**Rendered images with source text:**
*** Begin section ***

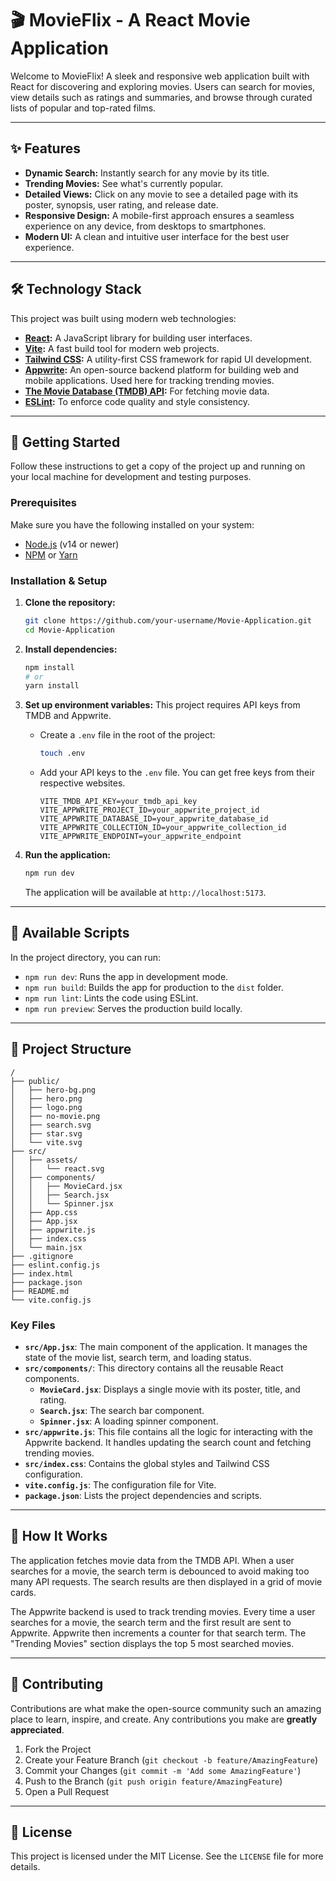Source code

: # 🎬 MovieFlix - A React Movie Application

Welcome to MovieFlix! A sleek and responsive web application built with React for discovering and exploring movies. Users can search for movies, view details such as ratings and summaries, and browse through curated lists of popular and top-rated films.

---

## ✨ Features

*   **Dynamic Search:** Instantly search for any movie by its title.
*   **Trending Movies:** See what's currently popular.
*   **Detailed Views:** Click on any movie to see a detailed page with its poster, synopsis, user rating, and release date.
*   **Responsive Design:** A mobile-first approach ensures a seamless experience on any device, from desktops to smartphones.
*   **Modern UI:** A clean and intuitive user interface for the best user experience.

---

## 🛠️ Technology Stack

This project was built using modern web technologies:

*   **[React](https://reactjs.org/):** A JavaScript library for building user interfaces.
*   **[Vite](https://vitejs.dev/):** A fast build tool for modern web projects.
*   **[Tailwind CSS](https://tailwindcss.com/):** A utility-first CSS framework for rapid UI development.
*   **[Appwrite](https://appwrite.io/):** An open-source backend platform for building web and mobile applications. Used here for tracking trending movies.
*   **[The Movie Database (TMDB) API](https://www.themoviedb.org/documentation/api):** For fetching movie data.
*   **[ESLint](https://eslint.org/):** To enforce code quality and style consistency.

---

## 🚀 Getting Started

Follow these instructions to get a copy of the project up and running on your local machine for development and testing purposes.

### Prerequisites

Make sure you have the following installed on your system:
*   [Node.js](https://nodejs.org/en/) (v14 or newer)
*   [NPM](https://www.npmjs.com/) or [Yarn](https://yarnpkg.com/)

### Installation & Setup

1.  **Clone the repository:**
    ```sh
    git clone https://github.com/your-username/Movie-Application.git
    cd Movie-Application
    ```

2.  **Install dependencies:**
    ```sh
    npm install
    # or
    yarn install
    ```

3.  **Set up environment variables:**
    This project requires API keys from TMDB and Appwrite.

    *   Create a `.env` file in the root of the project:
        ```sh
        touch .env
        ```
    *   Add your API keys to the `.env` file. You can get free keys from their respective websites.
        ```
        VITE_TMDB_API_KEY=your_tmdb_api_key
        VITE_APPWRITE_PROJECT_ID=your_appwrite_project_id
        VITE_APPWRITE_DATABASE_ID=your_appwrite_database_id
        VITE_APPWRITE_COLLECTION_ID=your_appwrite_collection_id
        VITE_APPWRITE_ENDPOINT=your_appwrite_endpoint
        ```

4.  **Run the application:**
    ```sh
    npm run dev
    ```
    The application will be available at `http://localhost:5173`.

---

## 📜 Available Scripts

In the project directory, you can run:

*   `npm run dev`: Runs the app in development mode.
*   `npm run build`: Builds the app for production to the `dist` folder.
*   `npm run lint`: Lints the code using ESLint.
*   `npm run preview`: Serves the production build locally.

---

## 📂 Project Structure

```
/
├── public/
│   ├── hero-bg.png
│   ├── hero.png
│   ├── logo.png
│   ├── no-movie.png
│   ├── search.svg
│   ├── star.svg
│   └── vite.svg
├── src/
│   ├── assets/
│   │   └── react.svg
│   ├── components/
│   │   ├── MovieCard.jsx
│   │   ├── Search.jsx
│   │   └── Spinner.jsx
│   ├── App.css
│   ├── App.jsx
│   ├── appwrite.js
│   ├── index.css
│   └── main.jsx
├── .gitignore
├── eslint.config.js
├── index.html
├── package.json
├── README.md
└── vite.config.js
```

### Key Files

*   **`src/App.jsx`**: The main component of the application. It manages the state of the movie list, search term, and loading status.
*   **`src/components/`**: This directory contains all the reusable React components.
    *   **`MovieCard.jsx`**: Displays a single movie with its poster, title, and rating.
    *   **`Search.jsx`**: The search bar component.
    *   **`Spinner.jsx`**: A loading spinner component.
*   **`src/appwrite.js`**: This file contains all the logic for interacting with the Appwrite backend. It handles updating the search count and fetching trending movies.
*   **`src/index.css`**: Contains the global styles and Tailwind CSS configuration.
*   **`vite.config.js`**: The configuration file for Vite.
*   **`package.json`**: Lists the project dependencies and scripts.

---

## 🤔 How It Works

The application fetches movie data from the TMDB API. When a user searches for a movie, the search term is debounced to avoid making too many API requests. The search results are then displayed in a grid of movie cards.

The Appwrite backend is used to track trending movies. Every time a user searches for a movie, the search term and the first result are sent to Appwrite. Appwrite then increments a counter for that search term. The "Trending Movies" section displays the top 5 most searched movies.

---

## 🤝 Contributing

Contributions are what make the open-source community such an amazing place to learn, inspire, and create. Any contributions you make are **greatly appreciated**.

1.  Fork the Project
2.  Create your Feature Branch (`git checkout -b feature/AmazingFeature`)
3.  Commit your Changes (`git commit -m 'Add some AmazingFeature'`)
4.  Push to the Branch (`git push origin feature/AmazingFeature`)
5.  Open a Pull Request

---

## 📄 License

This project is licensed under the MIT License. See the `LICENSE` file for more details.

*** End section ***

Skip the pictures and quote each line of the entries above, from the first through the line with "by its title.", exactly as it appears.

Source code

: # 🎬 MovieFlix - A React Movie Application

Welcome to MovieFlix! A sleek and responsive web application built with React for discovering and exploring movies. Users can search for movies, view details such as ratings and summaries, and browse through curated lists of popular and top-rated films.

---

## ✨ Features

*   **Dynamic Search:** Instantly search for any movie by its title.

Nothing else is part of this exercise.